Phylogenetic analyses

As shown in Table 16, the Reynolds study findings showed that the smallest genetic distance between the Southern Han and the Hui populations (0.00128) followed by the Southern Han and the Tibetan populations (0.00631) and the Tibetan and Hui populations (0.00722). As to the largest genetic distance, first one was between the Tibetan and Uighur populations (0.01149), followed by the Han and Uighur populations (0.01075) and the Hui and Uighur populations (0.00900). Based on the Reynolds study, multidimensional scaling (MDS) analysis was performed to evaluate the phylogenetic relationships among the four Chinese ethics groups (Fig. 2) (the significance of the MDS plot data was confirmed using a chi-square test).

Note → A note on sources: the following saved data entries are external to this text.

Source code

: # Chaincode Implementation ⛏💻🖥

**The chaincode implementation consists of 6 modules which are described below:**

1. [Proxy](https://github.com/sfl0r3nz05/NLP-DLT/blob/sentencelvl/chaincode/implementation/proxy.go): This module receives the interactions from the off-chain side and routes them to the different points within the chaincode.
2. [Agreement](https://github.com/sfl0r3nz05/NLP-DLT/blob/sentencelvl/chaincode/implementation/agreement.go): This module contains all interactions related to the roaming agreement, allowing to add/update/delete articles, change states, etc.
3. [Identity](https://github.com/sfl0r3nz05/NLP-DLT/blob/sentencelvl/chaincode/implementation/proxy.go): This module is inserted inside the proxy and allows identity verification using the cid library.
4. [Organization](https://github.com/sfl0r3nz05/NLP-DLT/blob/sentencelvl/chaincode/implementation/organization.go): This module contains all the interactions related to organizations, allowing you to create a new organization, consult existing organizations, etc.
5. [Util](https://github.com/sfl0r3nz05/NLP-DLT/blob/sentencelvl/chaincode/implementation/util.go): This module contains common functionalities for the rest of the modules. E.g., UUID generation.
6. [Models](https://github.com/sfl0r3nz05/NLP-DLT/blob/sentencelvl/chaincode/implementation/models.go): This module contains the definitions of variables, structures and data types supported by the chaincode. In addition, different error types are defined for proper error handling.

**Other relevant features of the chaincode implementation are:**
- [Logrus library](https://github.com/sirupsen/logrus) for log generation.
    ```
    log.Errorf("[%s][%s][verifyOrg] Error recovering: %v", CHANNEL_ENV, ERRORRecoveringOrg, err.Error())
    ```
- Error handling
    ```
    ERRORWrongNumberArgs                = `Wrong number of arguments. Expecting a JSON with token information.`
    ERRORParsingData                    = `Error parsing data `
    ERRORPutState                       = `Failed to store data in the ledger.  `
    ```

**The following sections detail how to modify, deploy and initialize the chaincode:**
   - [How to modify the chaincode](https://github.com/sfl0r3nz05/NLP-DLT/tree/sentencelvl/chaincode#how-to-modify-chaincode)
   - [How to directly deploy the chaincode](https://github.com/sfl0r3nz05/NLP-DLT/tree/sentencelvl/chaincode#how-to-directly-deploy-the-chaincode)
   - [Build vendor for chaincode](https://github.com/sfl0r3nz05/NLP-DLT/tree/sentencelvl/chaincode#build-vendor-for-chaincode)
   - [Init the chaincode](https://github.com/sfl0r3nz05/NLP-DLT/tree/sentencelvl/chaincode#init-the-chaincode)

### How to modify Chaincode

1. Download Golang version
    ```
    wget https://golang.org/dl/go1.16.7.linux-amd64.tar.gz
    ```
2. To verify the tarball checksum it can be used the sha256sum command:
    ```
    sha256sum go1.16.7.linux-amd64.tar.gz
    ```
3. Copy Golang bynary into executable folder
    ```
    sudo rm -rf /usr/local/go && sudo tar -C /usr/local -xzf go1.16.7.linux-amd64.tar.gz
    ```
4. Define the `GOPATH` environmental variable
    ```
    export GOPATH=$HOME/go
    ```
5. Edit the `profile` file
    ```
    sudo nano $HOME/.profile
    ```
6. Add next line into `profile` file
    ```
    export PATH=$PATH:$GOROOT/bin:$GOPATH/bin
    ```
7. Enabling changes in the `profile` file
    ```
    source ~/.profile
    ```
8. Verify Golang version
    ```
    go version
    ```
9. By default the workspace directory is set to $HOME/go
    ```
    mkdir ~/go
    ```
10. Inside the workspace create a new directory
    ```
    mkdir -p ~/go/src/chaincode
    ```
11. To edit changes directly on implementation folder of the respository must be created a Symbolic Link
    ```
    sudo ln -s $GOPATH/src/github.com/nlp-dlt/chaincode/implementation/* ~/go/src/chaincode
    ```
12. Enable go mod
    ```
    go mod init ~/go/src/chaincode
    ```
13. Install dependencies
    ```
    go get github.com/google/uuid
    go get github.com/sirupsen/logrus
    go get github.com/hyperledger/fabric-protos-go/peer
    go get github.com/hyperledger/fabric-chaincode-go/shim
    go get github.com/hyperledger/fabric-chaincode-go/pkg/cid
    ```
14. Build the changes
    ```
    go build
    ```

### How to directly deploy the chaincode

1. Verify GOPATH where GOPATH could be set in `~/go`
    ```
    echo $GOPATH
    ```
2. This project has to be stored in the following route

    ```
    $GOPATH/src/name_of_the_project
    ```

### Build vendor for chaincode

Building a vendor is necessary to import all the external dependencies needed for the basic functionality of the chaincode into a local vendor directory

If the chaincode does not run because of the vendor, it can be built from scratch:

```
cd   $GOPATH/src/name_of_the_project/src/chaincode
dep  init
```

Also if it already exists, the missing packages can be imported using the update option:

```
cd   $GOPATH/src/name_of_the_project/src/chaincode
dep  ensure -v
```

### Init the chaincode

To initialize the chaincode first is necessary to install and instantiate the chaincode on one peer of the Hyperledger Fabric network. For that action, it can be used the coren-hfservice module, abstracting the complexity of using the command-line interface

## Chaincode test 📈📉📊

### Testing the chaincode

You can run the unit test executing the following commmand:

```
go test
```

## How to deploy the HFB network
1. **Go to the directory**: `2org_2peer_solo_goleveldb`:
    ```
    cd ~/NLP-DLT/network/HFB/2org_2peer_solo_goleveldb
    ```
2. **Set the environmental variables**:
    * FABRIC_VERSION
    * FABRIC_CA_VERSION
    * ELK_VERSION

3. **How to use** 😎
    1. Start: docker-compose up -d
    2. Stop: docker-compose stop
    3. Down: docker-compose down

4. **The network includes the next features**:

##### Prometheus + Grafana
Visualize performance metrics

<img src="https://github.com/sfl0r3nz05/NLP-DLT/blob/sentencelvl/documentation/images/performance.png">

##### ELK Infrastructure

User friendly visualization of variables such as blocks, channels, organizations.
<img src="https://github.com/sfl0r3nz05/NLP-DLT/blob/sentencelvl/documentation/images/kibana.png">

The Tibetan and Uighur populations at the upper portions of MDS plot segregated as distant outliers, revealing that the Hui and Han population were more genotypic resembling, which may due to their geographical proximity and historic distributions. A possible explanation is that intra-population marriages are more frequent in Han and Hui populations, while inter-population marriages are more common in Tibetan and Uighur populations.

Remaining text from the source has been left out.